» Task description
If a line below contains the string "function", copy it out.

**********

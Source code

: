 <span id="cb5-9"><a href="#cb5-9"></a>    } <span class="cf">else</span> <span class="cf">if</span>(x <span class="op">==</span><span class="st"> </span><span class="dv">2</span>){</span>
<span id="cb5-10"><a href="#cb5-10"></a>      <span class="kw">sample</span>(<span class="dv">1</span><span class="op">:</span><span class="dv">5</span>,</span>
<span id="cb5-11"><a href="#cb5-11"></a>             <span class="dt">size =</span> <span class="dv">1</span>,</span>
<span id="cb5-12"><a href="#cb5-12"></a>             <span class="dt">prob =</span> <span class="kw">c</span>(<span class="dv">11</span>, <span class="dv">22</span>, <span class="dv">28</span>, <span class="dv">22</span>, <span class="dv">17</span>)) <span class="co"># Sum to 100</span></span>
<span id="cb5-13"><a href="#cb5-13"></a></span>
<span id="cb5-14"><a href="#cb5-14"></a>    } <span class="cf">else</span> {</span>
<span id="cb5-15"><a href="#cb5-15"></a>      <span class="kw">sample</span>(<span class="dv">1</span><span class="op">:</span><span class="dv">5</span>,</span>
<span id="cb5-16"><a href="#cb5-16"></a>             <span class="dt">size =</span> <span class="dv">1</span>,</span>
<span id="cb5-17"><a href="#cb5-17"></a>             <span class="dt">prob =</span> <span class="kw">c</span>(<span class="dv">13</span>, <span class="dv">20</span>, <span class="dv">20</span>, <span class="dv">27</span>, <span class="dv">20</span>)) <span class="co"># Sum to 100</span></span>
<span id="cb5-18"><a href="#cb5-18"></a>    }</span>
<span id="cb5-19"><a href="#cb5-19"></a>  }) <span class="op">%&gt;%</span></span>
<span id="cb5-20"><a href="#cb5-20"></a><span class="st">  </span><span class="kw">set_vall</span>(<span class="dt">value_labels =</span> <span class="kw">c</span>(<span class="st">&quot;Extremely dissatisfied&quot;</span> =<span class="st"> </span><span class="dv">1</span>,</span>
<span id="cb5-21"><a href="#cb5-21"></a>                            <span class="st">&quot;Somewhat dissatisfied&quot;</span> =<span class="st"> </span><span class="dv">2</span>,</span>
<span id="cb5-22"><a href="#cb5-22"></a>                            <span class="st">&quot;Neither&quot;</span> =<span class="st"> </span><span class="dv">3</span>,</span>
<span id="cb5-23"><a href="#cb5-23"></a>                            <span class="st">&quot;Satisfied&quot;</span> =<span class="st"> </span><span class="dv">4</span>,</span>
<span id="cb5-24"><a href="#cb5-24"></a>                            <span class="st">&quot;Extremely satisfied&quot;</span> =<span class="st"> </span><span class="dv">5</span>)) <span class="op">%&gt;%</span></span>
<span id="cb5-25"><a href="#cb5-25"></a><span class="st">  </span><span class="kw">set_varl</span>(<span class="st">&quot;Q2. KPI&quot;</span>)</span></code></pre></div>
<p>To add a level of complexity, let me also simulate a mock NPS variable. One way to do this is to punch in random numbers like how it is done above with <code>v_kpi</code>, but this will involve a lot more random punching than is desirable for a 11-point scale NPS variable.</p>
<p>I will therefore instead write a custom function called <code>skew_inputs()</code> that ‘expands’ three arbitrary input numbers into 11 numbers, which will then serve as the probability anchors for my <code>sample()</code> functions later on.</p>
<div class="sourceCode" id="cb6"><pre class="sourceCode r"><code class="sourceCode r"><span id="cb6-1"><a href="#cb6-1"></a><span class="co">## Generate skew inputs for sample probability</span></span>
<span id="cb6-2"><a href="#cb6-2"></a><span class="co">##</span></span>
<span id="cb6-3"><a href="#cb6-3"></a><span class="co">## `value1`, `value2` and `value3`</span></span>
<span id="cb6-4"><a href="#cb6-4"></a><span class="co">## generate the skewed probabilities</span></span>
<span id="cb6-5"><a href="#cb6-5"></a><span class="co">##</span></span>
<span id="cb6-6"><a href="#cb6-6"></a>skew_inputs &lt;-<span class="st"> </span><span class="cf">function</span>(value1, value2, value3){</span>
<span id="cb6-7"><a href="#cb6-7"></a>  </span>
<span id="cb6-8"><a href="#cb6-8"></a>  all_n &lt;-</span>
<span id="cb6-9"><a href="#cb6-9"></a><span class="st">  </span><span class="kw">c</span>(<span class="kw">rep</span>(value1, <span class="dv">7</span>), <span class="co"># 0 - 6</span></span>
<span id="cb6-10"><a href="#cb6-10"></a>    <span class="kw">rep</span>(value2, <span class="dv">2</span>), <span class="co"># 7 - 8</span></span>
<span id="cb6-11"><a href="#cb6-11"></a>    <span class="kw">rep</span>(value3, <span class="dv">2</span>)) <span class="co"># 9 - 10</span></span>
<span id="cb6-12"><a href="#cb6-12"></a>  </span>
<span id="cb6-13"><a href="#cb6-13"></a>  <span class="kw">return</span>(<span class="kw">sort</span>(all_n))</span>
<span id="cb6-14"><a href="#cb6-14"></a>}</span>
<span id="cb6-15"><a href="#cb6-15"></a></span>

**********

» Written answer
<p>I will therefore instead write a custom function called <code>skew_inputs()</code> that ‘expands’ three arbitrary input numbers into 11 numbers, which will then serve as the probability anchors for my <code>sample()</code> functions later on.</p>
<span id="cb6-6"><a href="#cb6-6"></a>skew_inputs &lt;-<span class="st"> </span><span class="cf">function</span>(value1, value2, value3){</span>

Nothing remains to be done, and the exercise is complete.